> _Exercise details_: In the data below, set down exactly the lines from the one containing "below a certain" up to and including the one containing "fees (Invariant~1, 8).". Leave the pictures out.

> _Information shown_:
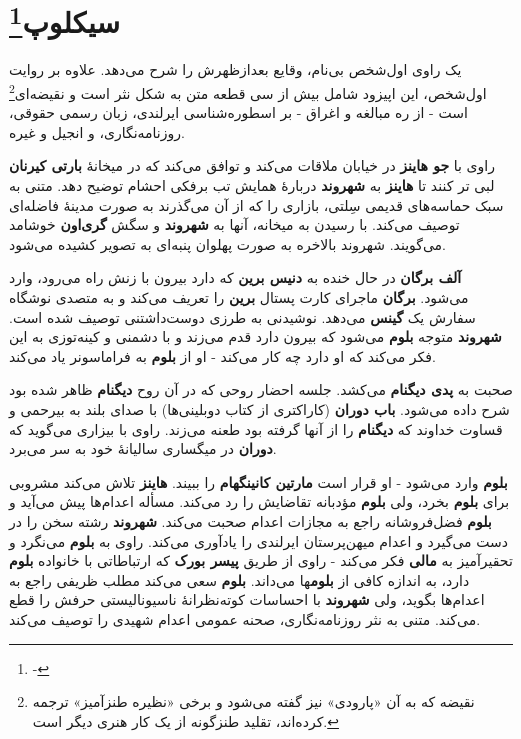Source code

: \documentclass[12pt]{book}
\newcommand{\noun}[1]{{\textbf{#1}}}
\begin{document}
    \chapter[سیکلوپ]{سیکلوپ\protect\footnote{-}}\label{ep:12}
    یک راوی اول‌شخص بی‌نام، وقایع بعدازظهرش را شرح می‌دهد. علاوه بر روایت اول‌شخص، این اپیزود شامل بیش از سی قطعه متن به شکل نثر است و نقیضه‌ای\footnote{نقیضه که به آن «پارودی» نیز گفته می‌شود و برخی «نظیره طنزآمیز» ترجمه کرده‌اند، تقلید طنزگونه از یک کار هنری دیگر است.} است - از ره مبالغه و اغراق - بر اسطوره‌شناسی ایرلندی، زبان رسمی حقوقی، روزنامه‌نگاری، و انجیل و غیره.

    راوی با \noun{جو هاینز} در خیابان ملاقات می‌کند و توافق می‌کند که در میخانهٔ \noun{بارتی کیرنان} لبی تر کنند تا \noun{هاینز} به \noun{شهروند‬} دربارهٔ همایش تب برفکی احشام توضیح دهد. متنی به سبک حماسه‌های قدیمی سِلتی، بازاری را که از آن می‌گذرند به صورت مدینهٔ فاضله‌ای توصیف می‌کند. با رسیدن به میخانه، آنها به \noun{شهروند‬} و سگش \noun{گری‌اون} خوشامد می‌گویند. شهروند بالاخره به صورت پهلوان پنبه‌ای به تصویر کشیده می‌شود.

    \noun{آلف برگان} در حال خنده به \noun{دنیس برین} که دارد بیرون با زنش راه می‌رود، وارد می‌شود. \noun{برگان} ماجرای کارت پستال  \noun{برین} را تعریف می‌کند و به متصدی نوشگاه سفارش یک \noun{گینس} می‌دهد. نوشیدنی به طرزی دوست‌داشتنی توصیف شده است. \noun{شهروند‬} متوجه \noun{بلوم} می‌شود که بیرون دارد قدم می‌زند و با دشمنی و کینه‌توزی به این فکر می‌کند که او دارد چه کار می‌کند - او از \noun{بلوم} به فراماسونر یاد می‌کند.

    صحبت به \noun{پدی دیگنام} می‌کشد. جلسه احضار روحی که در آن روح \noun{دیگنام} ظاهر شده بود شرح داده می‌شود. \noun{باب دوران} (کاراکتری از کتاب دوبلینی‌ها) با صدای بلند به بیرحمی و قساوت خداوند که \noun{دیگنام} را از آنها گرفته بود طعنه می‌زند. راوی با بیزاری می‌گوید که \noun{دوران} در میگساری سالیانهٔ خود به سر می‌برد.

    \noun{بلوم} وارد می‌شود - او قرار است \noun{مارتین کانینگهام} را ببیند. \noun{هاینز} تلاش می‌کند مشروبی برای \noun{بلوم} بخرد، ولی \noun{بلوم} مؤدبانه تقاضایش را رد می‌کند. مسأله اعدام‌ها پیش می‌آید و \noun{بلوم} فضل‌فروشانه راجع به مجازات اعدام صحبت می‌کند. \noun{شهروند‬} رشته سخن را در دست می‌گیرد و اعدام میهن‌پرستان ایرلندی را یادآوری می‌کند. راوی به \noun{بلوم} می‌نگرد و تحقیرآمیز به \noun{مالی} فکر می‌کند - راوی از طریق \noun{پیسر بورک} که ارتباطاتی با خانواده \noun{بلوم} دارد، به اندازه کافی از \noun{بلوم}ها می‌داند. \noun{بلوم} سعی می‌کند مطلب ظریفی راجع به اعدام‌ها بگوید، ولی \noun{شهروند‬} با احساسات کوته‌نظرانهٔ ناسیونالیستی حرفش را قطع می‌کند. متنی به نثر روزنامه‌نگاری، صحنه عمومی اعدام شهیدی را توصیف می‌کند.
\end{document}

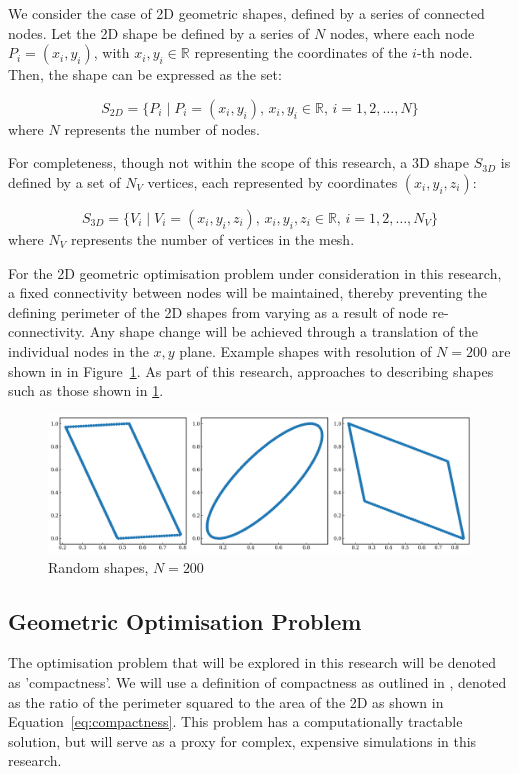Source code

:\documentclass{article}
\begin{document}
We consider the case of 2D geometric shapes, defined by a series of connected nodes.
Let the 2D shape be defined by a series of \(N\) nodes, where each node \(P_i = (x_i, y_i)\), with \(x_i, y_i \in \mathbb{R}\) representing the coordinates of the \(i\)-th node. Then, the shape can be expressed as the set:

\[
S_{2D} = \{ P_i \mid P_i = (x_i, y_i), \, x_i, y_i \in \mathbb{R}, \, i = 1, 2, \dots, N \}
\]
where \(N\) represents the number of nodes.

For completeness, though not within the scope of this research, a 3D shape \(S_{3D}\) is defined by a set of \(N_V\) vertices, each represented by coordinates \((x_i, y_i, z_i)\):

\[
S_{3D} = \{ V_i \mid V_i = (x_i, y_i, z_i), \, x_i, y_i, z_i \in \mathbb{R}, \, i = 1, 2, \dots, N_V \}
\]
where \(N_V\) represents the number of vertices in the mesh.

For the 2D geometric optimisation problem under consideration in this research, a fixed connectivity between nodes will be maintained, thereby preventing the defining perimeter of the 2D shapes from varying as a result of node re-connectivity. Any shape change will be achieved through a translation of the individual nodes in the $x,y$ plane. Example shapes with resolution of $N=200$ are shown in in Figure~\ref{fig:randomshapes}. As part of this research, approaches to describing shapes such as those shown in \ref{fig:randomshapes}.


\begin{figure}[htp]
    \centering
    \includegraphics[width=12cm]{figures/output.png}
    \caption{Random shapes, $N=200$}
    \label{fig:randomshapes}
\end{figure}


\subsection{Geometric Optimisation Problem}

The optimisation problem that will be explored in this research will be denoted as 'compactness'. We will use a definition of compactness as outlined in \citep{Bribiesca2008}, denoted as the ratio of the perimeter squared to the area of the 2D as shown in Equation~\eqref{eq:compactness}. This problem has a computationally tractable solution, but will serve as a proxy for complex, expensive simulations in this research. 
\end{document}
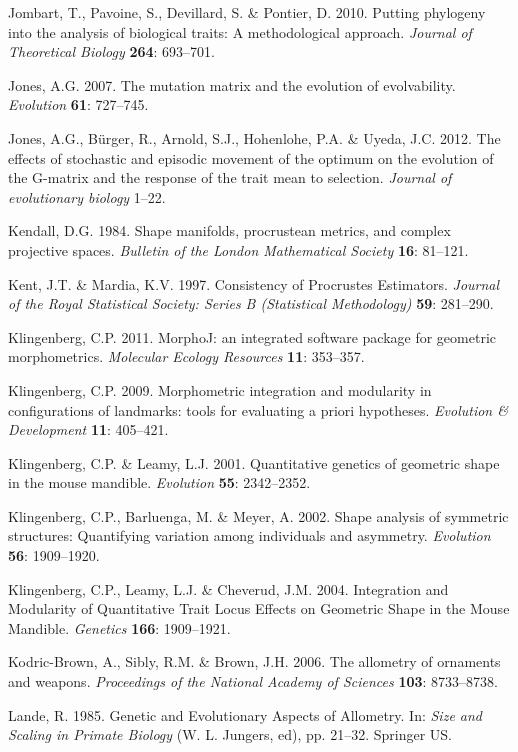 \documentclass[12pt,twoside]{report}
\begin{document}
Jombart, T., Pavoine, S., Devillard, S. \& Pontier, D. 2010. Putting
phylogeny into the analysis of biological traits: A methodological
approach. \emph{Journal of Theoretical Biology} \textbf{264}: 693--701.

Jones, A.G. 2007. The mutation matrix and the evolution of evolvability.
\emph{Evolution} \textbf{61}: 727--745.

Jones, A.G., Bürger, R., Arnold, S.J., Hohenlohe, P.A. \& Uyeda, J.C.
2012. The effects of stochastic and episodic movement of the optimum on
the evolution of the G-matrix and the response of the trait mean to
selection. \emph{Journal of evolutionary biology} 1--22.

Kendall, D.G. 1984. Shape manifolds, procrustean metrics, and complex
projective spaces. \emph{Bulletin of the London Mathematical Society}
\textbf{16}: 81--121.

Kent, J.T. \& Mardia, K.V. 1997. Consistency of Procrustes Estimators.
\emph{Journal of the Royal Statistical Society: Series B (Statistical
Methodology)} \textbf{59}: 281--290.

Klingenberg, C.P. 2011. MorphoJ: an integrated software package for
geometric morphometrics. \emph{Molecular Ecology Resources} \textbf{11}:
353--357.

Klingenberg, C.P. 2009. Morphometric integration and modularity in
configurations of landmarks: tools for evaluating a priori hypotheses.
\emph{Evolution \& Development} \textbf{11}: 405--421.

Klingenberg, C.P. \& Leamy, L.J. 2001. Quantitative genetics of
geometric shape in the mouse mandible. \emph{Evolution} \textbf{55}:
2342--2352.

Klingenberg, C.P., Barluenga, M. \& Meyer, A. 2002. Shape analysis of
symmetric structures: Quantifying variation among individuals and
asymmetry. \emph{Evolution} \textbf{56}: 1909--1920.

Klingenberg, C.P., Leamy, L.J. \& Cheverud, J.M. 2004. Integration and
Modularity of Quantitative Trait Locus Effects on Geometric Shape in the
Mouse Mandible. \emph{Genetics} \textbf{166}: 1909--1921.

Kodric-Brown, A., Sibly, R.M. \& Brown, J.H. 2006. The allometry of
ornaments and weapons. \emph{Proceedings of the National Academy of
Sciences} \textbf{103}: 8733--8738.

Lande, R. 1985. Genetic and Evolutionary Aspects of Allometry. In:
\emph{Size and Scaling in Primate Biology} (W. L. Jungers, ed), pp.
21--32. Springer US.
\end{document}
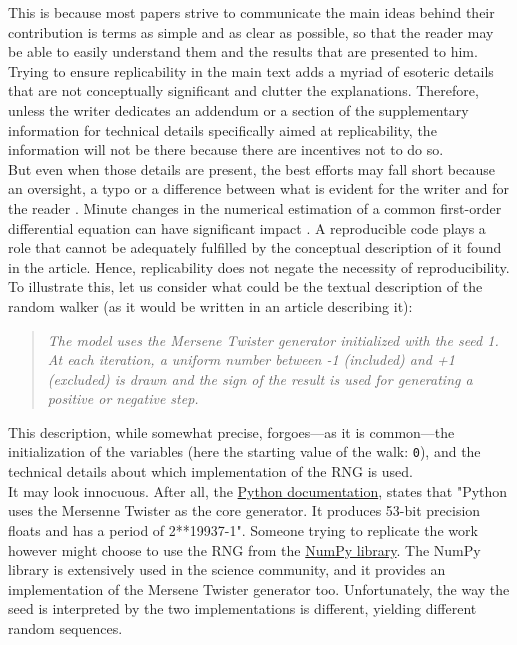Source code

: \documentclass[a4paper,11pt]{article}
\begin{document}
This is because most papers strive to communicate the main ideas behind their contribution is terms as simple and as clear as possible, so that the reader may be able to easily understand them and the results that are presented to him. Trying to ensure replicability in the main text adds a myriad of esoteric details that are not conceptually significant and clutter the explanations. Therefore, unless the writer dedicates an addendum or a section of the supplementary information for technical details specifically aimed at replicability, the information will not be there because there are incentives not to do so.\\

But even when those details are present, the best efforts may fall short because an oversight, a typo or a difference between what is evident for the writer and for the reader \citep{Mesnard:2016}. Minute changes in the numerical estimation of a common first-order differential equation can have significant impact \citep{Crook:2013}. A reproducible code plays a role that cannot be adequately fulfilled by the conceptual description of it found in the article. Hence, replicability does not negate the necessity of reproducibility. To illustrate this, let us consider what could be the textual description of the random walker (as it would be written in an article describing it):
%
\begin{quotation}
{\em The model uses the Mersene Twister generator initialized with the seed 1. At each iteration, a uniform number between -1 (included) and +1 (excluded) is drawn and the sign of the result is used for generating a positive or negative step.}
\end{quotation}
%
This description, while somewhat precise, forgoes---as it is common---the initialization of the variables (here the starting value of the walk: {\tt 0}), and the technical details about which implementation of the RNG is used.\\

It may look innocuous. After all, the
\href{https://docs.python.org/3.6/library/random.html}{Python documentation},
states that "Python uses the Mersenne Twister as the core generator. It produces
53-bit precision floats and has a period of 2**19937-1". Someone trying to replicate the work however might choose to use the RNG from the \href{http://www.numpy.org/}{NumPy library}.  The NumPy library is extensively used in the science community, and it provides an implementation of the Mersene Twister generator too. Unfortunately, the way the seed is interpreted by the two implementations is different, yielding different random sequences.\\
\end{document}
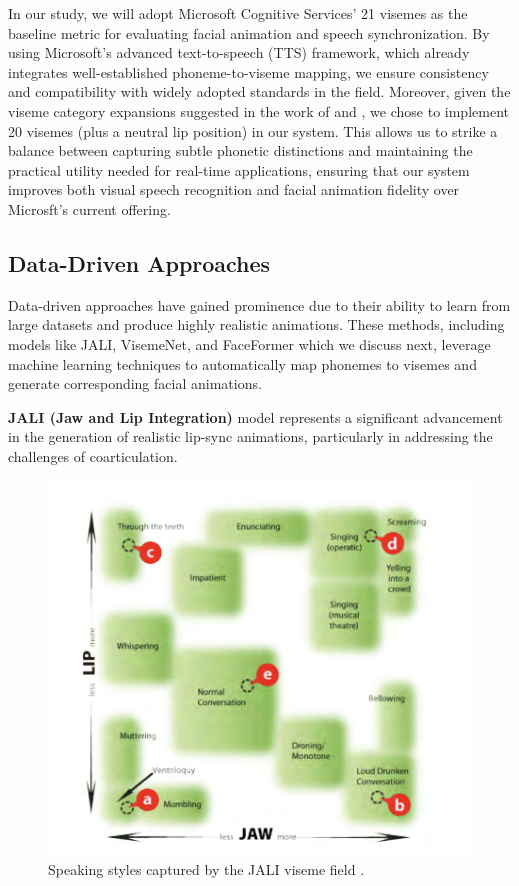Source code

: \documentclass[12pt]{article}
\begin{document}
In our study, we will adopt Microsoft Cognitive Services' 21 visemes  as the baseline metric for evaluating facial animation and speech synchronization. By using Microsoft’s advanced text-to-speech (TTS) framework, which already integrates well-established phoneme-to-viseme mapping, we ensure consistency and compatibility with widely adopted standards in the field. Moreover, given the viseme category expansions suggested in the work of \cite{Xu2013AGames} and \cite{Cappelletta2012Phoneme-to-visemeRecognition}, we chose to implement 20 visemes (plus a neutral lip position) in our system. This allows us to strike a balance between capturing subtle phonetic distinctions and maintaining the practical utility needed for real-time applications, ensuring that our system improves both visual speech recognition and facial animation fidelity over Microsft's current offering.

\subsection{Data-Driven Approaches}
\label{sec:datadriven}
Data-driven approaches have gained prominence due to their ability to learn from large datasets and produce highly realistic animations. These methods,   including models like JALI, VisemeNet, and FaceFormer which we discuss next, 
leverage machine learning techniques to automatically map phonemes to visemes and generate corresponding facial animations.

{\bf JALI (Jaw and Lip Integration)} model  \cite{Edwards2016}  represents a significant advancement in the generation of realistic lip-sync animations, particularly in addressing the challenges of coarticulation.

\begin{figure}
\centering
\includegraphics[width=\linewidth]{jali.png}
\caption{Speaking styles captured by the JALI viseme field \cite{Edwards2016}.}
\label{fig:jali-viseme-field}
\end{figure}
\end{document}

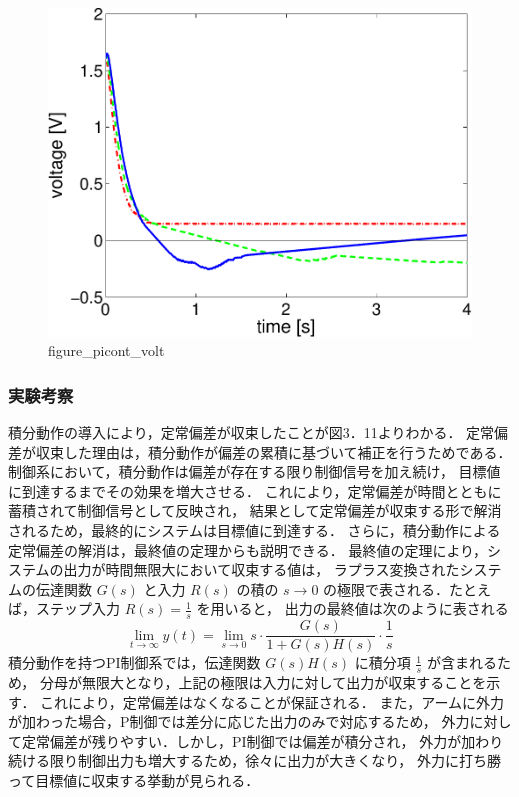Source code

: \begin{figure}[h]
  \centering
  \includegraphics[scale=0.5]{sozai/figure_picont_volt-crop.pdf}
  \caption{figure\_picont\_volt}
\end{figure}

\newpage

\subsubsection{実験考察}
積分動作の導入により，定常偏差が収束したことが図3．11よりわかる．
定常偏差が収束した理由は，積分動作が偏差の累積に基づいて補正を行うためである．
制御系において，積分動作は偏差が存在する限り制御信号を加え続け，
目標値に到達するまでその効果を増大させる．
これにより，定常偏差が時間とともに蓄積されて制御信号として反映され，
結果として定常偏差が収束する形で解消されるため，最終的にシステムは目標値に到達する．
さらに，積分動作による定常偏差の解消は，最終値の定理からも説明できる．
最終値の定理により，システムの出力が時間無限大において収束する値は，
ラプラス変換されたシステムの伝達関数 \( G(s) \) と入力 \( R(s) \) の積の 
\( s \to 0 \) の極限で表される．たとえば，ステップ入力 \( R(s) = \frac{1}{s} \) を用いると，
出力の最終値は次のように表される
\[
  \lim_{t \to \infty} y(t) = \lim_{s \to 0} s \cdot \frac{G(s)}{1 + G(s)H(s)} \cdot \frac{1}{s}
\]
積分動作を持つPI制御系では，伝達関数 \( G(s)H(s) \) に積分項 \(\frac{1}{s}\) が含まれるため，
分母が無限大となり，上記の極限は入力に対して出力が収束することを示す．
これにより，定常偏差はなくなることが保証される．
また，アームに外力が加わった場合，P制御では差分に応じた出力のみで対応するため，
外力に対して定常偏差が残りやすい．しかし，PI制御では偏差が積分され，
外力が加わり続ける限り制御出力も増大するため，徐々に出力が大きくなり，
外力に打ち勝って目標値に収束する挙動が見られる．

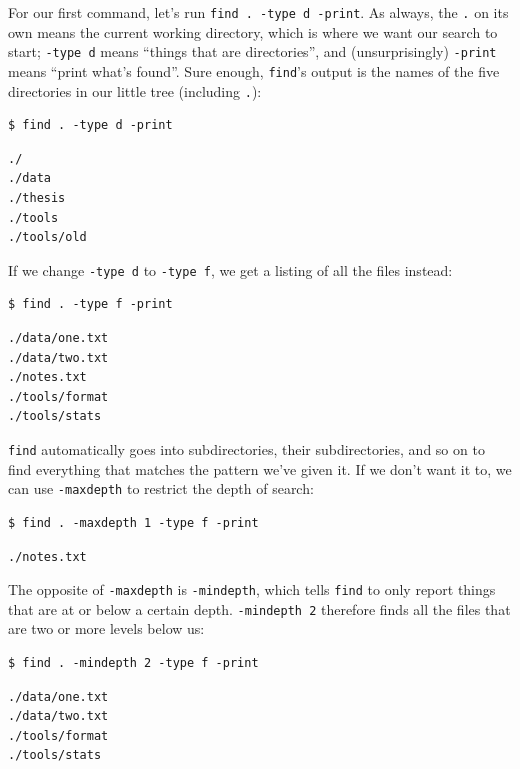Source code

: \documentclass{book}
\begin{document}
For our first command, let's run \texttt{find . -type d -print}. As
always, the \texttt{.} on its own means the current working directory,
which is where we want our search to start; \texttt{-type d} means
``things that are directories'', and (unsurprisingly) \texttt{-print}
means ``print what's found''. Sure enough, \texttt{find}'s output is the
names of the five directories in our little tree (including \texttt{.}):

\begin{verbatim}
$ find . -type d -print
\end{verbatim}

\begin{verbatim}
./
./data
./thesis
./tools
./tools/old
\end{verbatim}

If we change \texttt{-type d} to \texttt{-type f}, we get a listing of
all the files instead:

\begin{verbatim}
$ find . -type f -print
\end{verbatim}

\begin{verbatim}
./data/one.txt
./data/two.txt
./notes.txt
./tools/format
./tools/stats
\end{verbatim}

\texttt{find} automatically goes into subdirectories, their
subdirectories, and so on to find everything that matches the pattern
we've given it. If we don't want it to, we can use \texttt{-maxdepth} to
restrict the depth of search:

\begin{verbatim}
$ find . -maxdepth 1 -type f -print
\end{verbatim}

\begin{verbatim}
./notes.txt
\end{verbatim}

The opposite of \texttt{-maxdepth} is \texttt{-mindepth}, which tells
\texttt{find} to only report things that are at or below a certain
depth. \texttt{-mindepth 2} therefore finds all the files that are two
or more levels below us:

\begin{verbatim}
$ find . -mindepth 2 -type f -print
\end{verbatim}

\begin{verbatim}
./data/one.txt
./data/two.txt
./tools/format
./tools/stats
\end{verbatim}
\end{document}
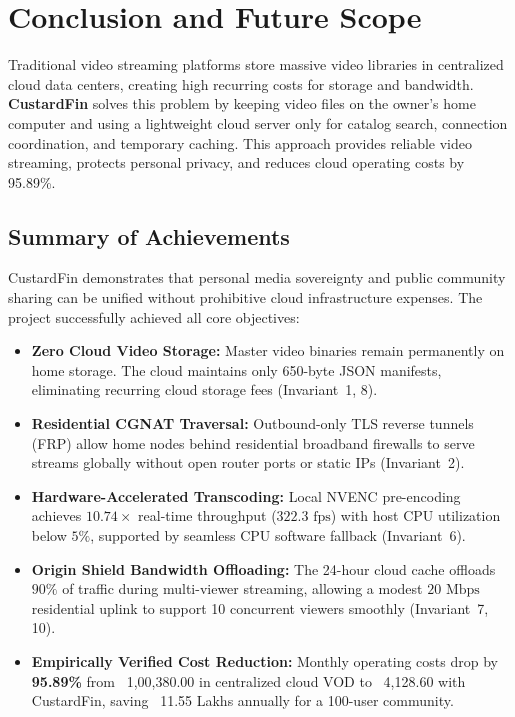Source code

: 
\chapter{Conclusion and Future Scope}
\label{chap:conclusion}

Traditional video streaming platforms store massive video libraries in centralized cloud data centers, creating high recurring costs for storage and bandwidth. \textbf{CustardFin} solves this problem by keeping video files on the owner's home computer and using a lightweight cloud server only for catalog search, connection coordination, and temporary caching. This approach provides reliable video streaming, protects personal privacy, and reduces cloud operating costs by 95.89\%.

\section{Summary of Achievements}
\label{sec:conclusion_achievements}

CustardFin demonstrates that personal media sovereignty and public community sharing can be unified without prohibitive cloud infrastructure expenses. The project successfully achieved all core objectives:

\begin{itemize}
    \item \textbf{Zero Cloud Video Storage:} Master video binaries remain permanently on home storage. The cloud maintains only 650-byte JSON manifests, eliminating recurring cloud storage fees (Invariant~1, 8).
    \item \textbf{Residential CGNAT Traversal:} Outbound-only TLS reverse tunnels (FRP) allow home nodes behind residential broadband firewalls to serve streams globally without open router ports or static IPs (Invariant~2).
    \item \textbf{Hardware-Accelerated Transcoding:} Local NVENC pre-encoding achieves $10.74\times$ real-time throughput ($322.3\text{ fps}$) with host CPU utilization below $5\%$, supported by seamless CPU software fallback (Invariant~6).
    \item \textbf{Origin Shield Bandwidth Offloading:} The 24-hour cloud cache offloads $90\%$ of traffic during multi-viewer streaming, allowing a modest $20\text{ Mbps}$ residential uplink to support 10 concurrent viewers smoothly (Invariant~7, 10).
    \item \textbf{Empirically Verified Cost Reduction:} Monthly operating costs drop by \textbf{95.89\%} from \rupee~1{,}00{,}380.00 in centralized cloud VOD to \rupee~4{,}128.60 with CustardFin, saving \rupee~11.55 Lakhs annually for a 100-user community.
\end{itemize}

> _Solution_:
\texttt{find} to only report things that are at or below a certain
depth. \texttt{-mindepth 2} therefore finds all the files that are two
or more levels below us:

\begin{verbatim}
$ find . -mindepth 2 -type f -print
\end{verbatim}

\begin{verbatim}
./data/one.txt
./data/two.txt
./tools/format
./tools/stats
\end{verbatim}
\end{document}
Source code

: 
\chapter{Conclusion and Future Scope}
\label{chap:conclusion}

Traditional video streaming platforms store massive video libraries in centralized cloud data centers, creating high recurring costs for storage and bandwidth. \textbf{CustardFin} solves this problem by keeping video files on the owner's home computer and using a lightweight cloud server only for catalog search, connection coordination, and temporary caching. This approach provides reliable video streaming, protects personal privacy, and reduces cloud operating costs by 95.89\%.

\section{Summary of Achievements}
\label{sec:conclusion_achievements}

CustardFin demonstrates that personal media sovereignty and public community sharing can be unified without prohibitive cloud infrastructure expenses. The project successfully achieved all core objectives:

\begin{itemize}
    \item \textbf{Zero Cloud Video Storage:} Master video binaries remain permanently on home storage. The cloud maintains only 650-byte JSON manifests, eliminating recurring cloud storage fees (Invariant~1, 8).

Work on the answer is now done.